The leaves and the root have been used in traditional medicinal on bronchitis, cough, earache, wounds and bone fractures by herbalists in countries such as Oman and the United Arab Emirates. The ground leaves of Tephrosia purpurea are also insufflated in cases of nasal congestion, or boiled with water to make eardrops. Powdered bark can be mixed with water and poured into the ears of camels with ticks, and powdered leaves have been made into a paste to be smeared on wounds. It has also been rubbed on limbs in conjunction with Fagonia indica and Ocomim basilicum of people affected with polio, without any effect.

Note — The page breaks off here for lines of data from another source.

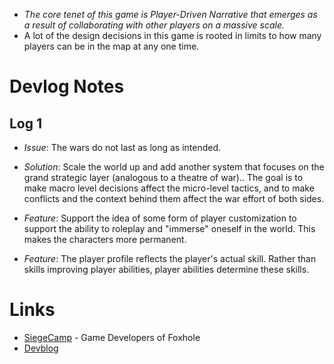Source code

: * *The core tenet of this game is Player-Driven Narrative that emerges as a result of collaborating with other players on a massive scale.* 
* A lot of the design decisions in this game is rooted in limits to how many players can be in the map at any one time.

# Devlog Notes 
## Log 1 
* *Issue*: The wars do not last as long as intended. 
* *Solution*: Scale the world up and add another system that focuses on the grand strategic layer (analogous to a theatre of war)..  The goal is to make macro level decisions affect the micro-level tactics, and to make conflicts and the context behind them affect the war effort of both sides. 

* *Feature*: Support the idea of some form of player customization to support the ability to roleplay and "immerse" oneself in the world. This makes the characters more permanent.  
* *Feature*: The player profile reflects the player's actual skill. Rather than skills improving player abilities, player abilities determine these skills.

# Links 
* [SiegeCamp](https://www.youtube.com/@SiegeCamp) - Game Developers of Foxhole 
* [Devblog](https://www.foxholegame.com/blog-1/categories/devblog) 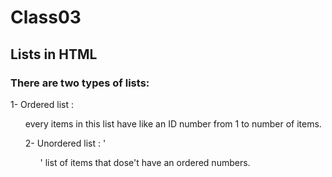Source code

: # Class03

## Lists in HTML

### There are two types of lists:

1- Ordered list : <ol> every items in this list have like an ID number from 1 to number of items.

2- Unordered list : '<ul>' list of items that dose't have an ordered numbers.
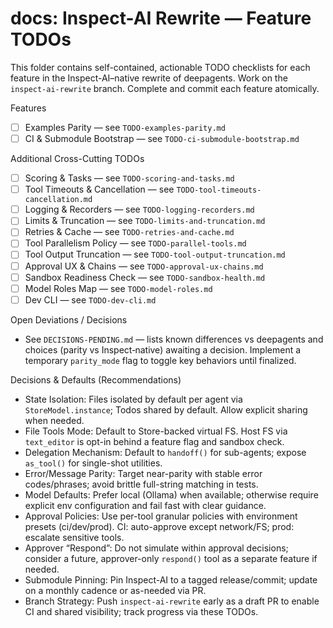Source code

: # docs: Inspect-AI Rewrite — Feature TODOs

This folder contains self-contained, actionable TODO checklists for each feature in the Inspect-AI–native rewrite of deepagents. Work on the `inspect-ai-rewrite` branch. Complete and commit each feature atomically.

Features
- [ ] Examples Parity — see `TODO-examples-parity.md`
- [ ] CI & Submodule Bootstrap — see `TODO-ci-submodule-bootstrap.md`

Additional Cross-Cutting TODOs
- [ ] Scoring & Tasks — see `TODO-scoring-and-tasks.md`
- [ ] Tool Timeouts & Cancellation — see `TODO-tool-timeouts-cancellation.md`
- [ ] Logging & Recorders — see `TODO-logging-recorders.md`
- [ ] Limits & Truncation — see `TODO-limits-and-truncation.md`
- [ ] Retries & Cache — see `TODO-retries-and-cache.md`
- [ ] Tool Parallelism Policy — see `TODO-parallel-tools.md`
- [ ] Tool Output Truncation — see `TODO-tool-output-truncation.md`
- [ ] Approval UX & Chains — see `TODO-approval-ux-chains.md`
- [ ] Sandbox Readiness Check — see `TODO-sandbox-health.md`
- [ ] Model Roles Map — see `TODO-model-roles.md`
- [ ] Dev CLI — see `TODO-dev-cli.md`

Open Deviations / Decisions
- See `DECISIONS-PENDING.md` — lists known differences vs deepagents and choices (parity vs Inspect‑native) awaiting a decision. Implement a temporary `parity_mode` flag to toggle key behaviors until finalized.

Decisions & Defaults (Recommendations)
- State Isolation: Files isolated by default per agent via `StoreModel.instance`; Todos shared by default. Allow explicit sharing when needed.
- File Tools Mode: Default to Store-backed virtual FS. Host FS via `text_editor` is opt-in behind a feature flag and sandbox check.
- Delegation Mechanism: Default to `handoff()` for sub-agents; expose `as_tool()` for single-shot utilities.
- Error/Message Parity: Target near-parity with stable error codes/phrases; avoid brittle full-string matching in tests.
- Model Defaults: Prefer local (Ollama) when available; otherwise require explicit env configuration and fail fast with clear guidance.
- Approval Policies: Use per-tool granular policies with environment presets (ci/dev/prod). CI: auto-approve except network/FS; prod: escalate sensitive tools.
- Approver “Respond”: Do not simulate within approval decisions; consider a future, approver-only `respond()` tool as a separate feature if needed.
- Submodule Pinning: Pin Inspect-AI to a tagged release/commit; update on a monthly cadence or as-needed via PR.
- Branch Strategy: Push `inspect-ai-rewrite` early as a draft PR to enable CI and shared visibility; track progress via these TODOs.
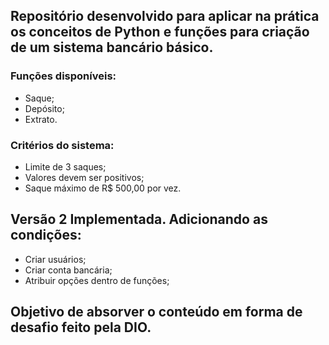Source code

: ## Repositório desenvolvido para aplicar na prática os conceitos de Python e funções para criação de um sistema bancário básico.

### Funções disponíveis:
- Saque;
- Depósito;
- Extrato.

### Critérios do sistema:
- Limite de 3 saques;
- Valores devem ser positivos;
- Saque máximo de R$ 500,00 por vez.

## Versão 2 Implementada. Adicionando as condições:
 - Criar usuários;
 - Criar conta bancária;
 - Atribuir opções dentro de funções;

## Objetivo de absorver o conteúdo em forma de desafio feito pela DIO.
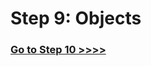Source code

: # Step 9: Objects

### [Go to Step 10 >>>>](https://github.com/node-girls/beginners-javascript/blob/master/step10.md)
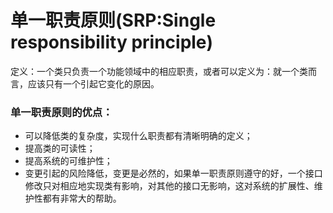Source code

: # 单一职责原则(SRP:Single responsibility principle)  
定义：一个类只负责一个功能领域中的相应职责，或者可以定义为：就一个类而言，应该只有一个引起它变化的原因。  

### 单一职责原则的优点：  
 * 可以降低类的复杂度，实现什么职责都有清晰明确的定义； 
 * 提高类的可读性；
 * 提高系统的可维护性；
 * 变更引起的风险降低，变更是必然的，如果单一职责原则遵守的好，一个接口修改只对相应地实现类有影响，对其他的接口无影响，这对系统的扩展性、维护性都有非常大的帮助。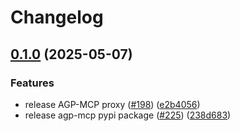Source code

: # Changelog

## [0.1.0](https://github.com/agntcy/agp/compare/agp-mcp-v0.1.0...agp-mcp-v0.1.0) (2025-05-07)


### Features

* release AGP-MCP proxy ([#198](https://github.com/agntcy/agp/issues/198)) ([e2b4056](https://github.com/agntcy/agp/commit/e2b40564da271e8bfa732e81a3ce41690b0e6663))
* release agp-mcp pypi package ([#225](https://github.com/agntcy/agp/issues/225)) ([238d683](https://github.com/agntcy/agp/commit/238d68300134dc6771191077b9b18525609bb7af))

It is used in the treatment of leprosy, ulcers, asthma, and tumors, as well as diseases of the liver, spleen, heart, and blood. A decoction of the roots is given in dyspepsia, diarrhea, rheumatism, asthma and urinary disorders. The root powder is salutary for brushing the teeth, where it is said to quickly relieve dental pains and stop bleeding. An extract, termed 'betaphroline' (not a systematic name) is claimed to promote release of endorphins, and finds use in certain cosmetic preparations. African shepherds use crushed plants to make an antidotal beverage for animals bitten by snakes.

===Herbal tea===
Although unpalatable when consumed raw, when boiled the leaves of Tephrosia purpurea and numerous other plants are used to make hot drinks by the Bedouin in parts of Sinai and the Negev. But herbalists in Oman warn that Tephrosia purpurea can be potentially harmful to humans, and as of 1993, it had not been fully analyzed chemically to assess the wider impact it could have on health.

=== Fish poison ===
Tephrosia purpurea is used as a fish poison for fishing. Its leaves and seeds contain tephrosin, which paralyzes fish. Larger doses are lethal to fish, but mammals and amphibians are unaffected.

==Phytochemistry==
When dried, the leaves of Tephrosia purpurea were found to contain 4.4% moisture, 21.1% of crude protein, 19.8% of crude fiber, and 10.9% of ash. A chemical analysis found that it contains rotenoids, isolflavones, flavanones, chalcones, and flavones,
The chloroform extract of the aerial part of Tephrosia purpurea also revealed seven new 8-prenylated flavonoids, including tephroapollin A-G (1-7).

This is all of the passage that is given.